A desire to standardize the yardstick API is what drove these breaking changes. The 
output of each metric is now in line with tidy principles, returning a tibble
rather than a single numeric. Additionally, all metrics now have a standard 
argument list so you should be able to switch between metrics
and combine them together effortlessly.

* All metrics now return a tibble rather than a single numeric value. This format
allows metrics to work with grouped data frames (for resamples). It also allows
you to bundle multiple metrics together with a new function, `metric_set()`.

* For all class probability metrics, now only 1 column can be passed to `...`
when a binary implementation is used. Those metrics will no longer select 
only the first column when multiple columns are supplied, and will instead
throw an error.

* The `summary()` method for `conf_mat` objects now returns a tibble
to be consistent with the change to the metric functions.

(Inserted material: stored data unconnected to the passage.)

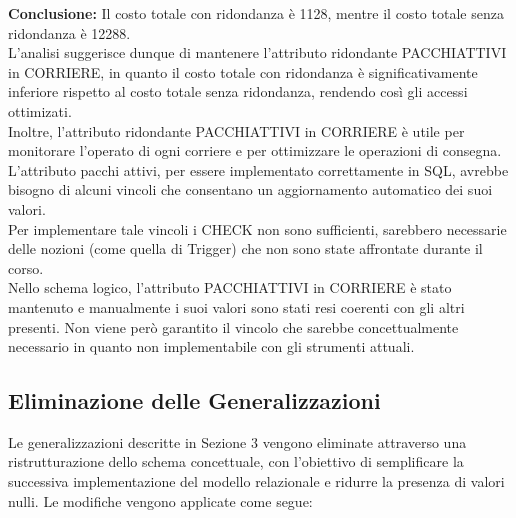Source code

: \textbf{Conclusione:} Il costo totale con ridondanza è 1128, mentre il costo totale senza ridondanza è 12288.\\
L'analisi suggerisce dunque di mantenere l'attributo ridondante PACCHIATTIVI in CORRIERE, in quanto il costo totale con ridondanza è significativamente inferiore rispetto al costo totale senza ridondanza, rendendo così gli accessi ottimizati.\\
Inoltre, l'attributo ridondante PACCHIATTIVI in CORRIERE è utile per monitorare l'operato di ogni corriere e per ottimizzare le operazioni di consegna.
L'attributo pacchi attivi, per essere implementato correttamente in SQL, avrebbe bisogno di alcuni vincoli che consentano un aggiornamento automatico dei suoi valori.\\
Per implementare tale vincoli i CHECK non sono sufficienti, sarebbero necessarie delle nozioni (come quella di Trigger) che non sono state affrontate durante il corso.\\
Nello schema logico, l'attributo PACCHIATTIVI in CORRIERE è stato mantenuto e manualmente i suoi valori sono stati resi coerenti con gli altri presenti. Non viene però garantito il vincolo che sarebbe concettualmente necessario in quanto non implementabile con gli strumenti attuali.





\subsection{Eliminazione delle Generalizzazioni}

Le generalizzazioni descritte in Sezione 3 vengono eliminate attraverso una ristrutturazione dello schema concettuale, con l’obiettivo di semplificare la successiva implementazione del modello relazionale e ridurre la presenza di valori nulli. Le modifiche
vengono applicate come segue:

* For naming consistency, `mnLogLoss()` was renamed to `mn_log_loss()`

* `mn_log_loss()` now returns the **negative** log loss for the 
multinomial distribution. 

* The argument `na.rm` has been changed to `na_rm` in all metrics to align
with the `tidymodels` model implementation principles.

## Core features

* Each metric now has a vector interface to go alongside the data frame interface.
All vector functions end in `_vec()`. The vector interface accepts vector/matrix
inputs and returns a single numeric value.

* Multiclass support has been added for each classification metric. 
The support varies from one metric to the next, but generally macro and micro 
averaging is available for all metrics, with some metrics having specialized
multiclass implementations (for example, `roc_auc()` supports the 
multiclass generalization presented in a paper by Hand and Till). 
For more information, see `vignette("multiclass", "yardstick")`.

* All metrics now work with grouped data frames. This produces a tibble with
as many rows as there are groups, and is useful when used alongside resampling
techniques.

## New metrics and functionality

* `mape()` calculates the mean absolute percent error.

* `kap()` is a metric similar to `accuracy()` that calculates Cohen's kappa.

* `detection_prevalence()` calculates the number of predicted positive events
relative to the total number of predictions.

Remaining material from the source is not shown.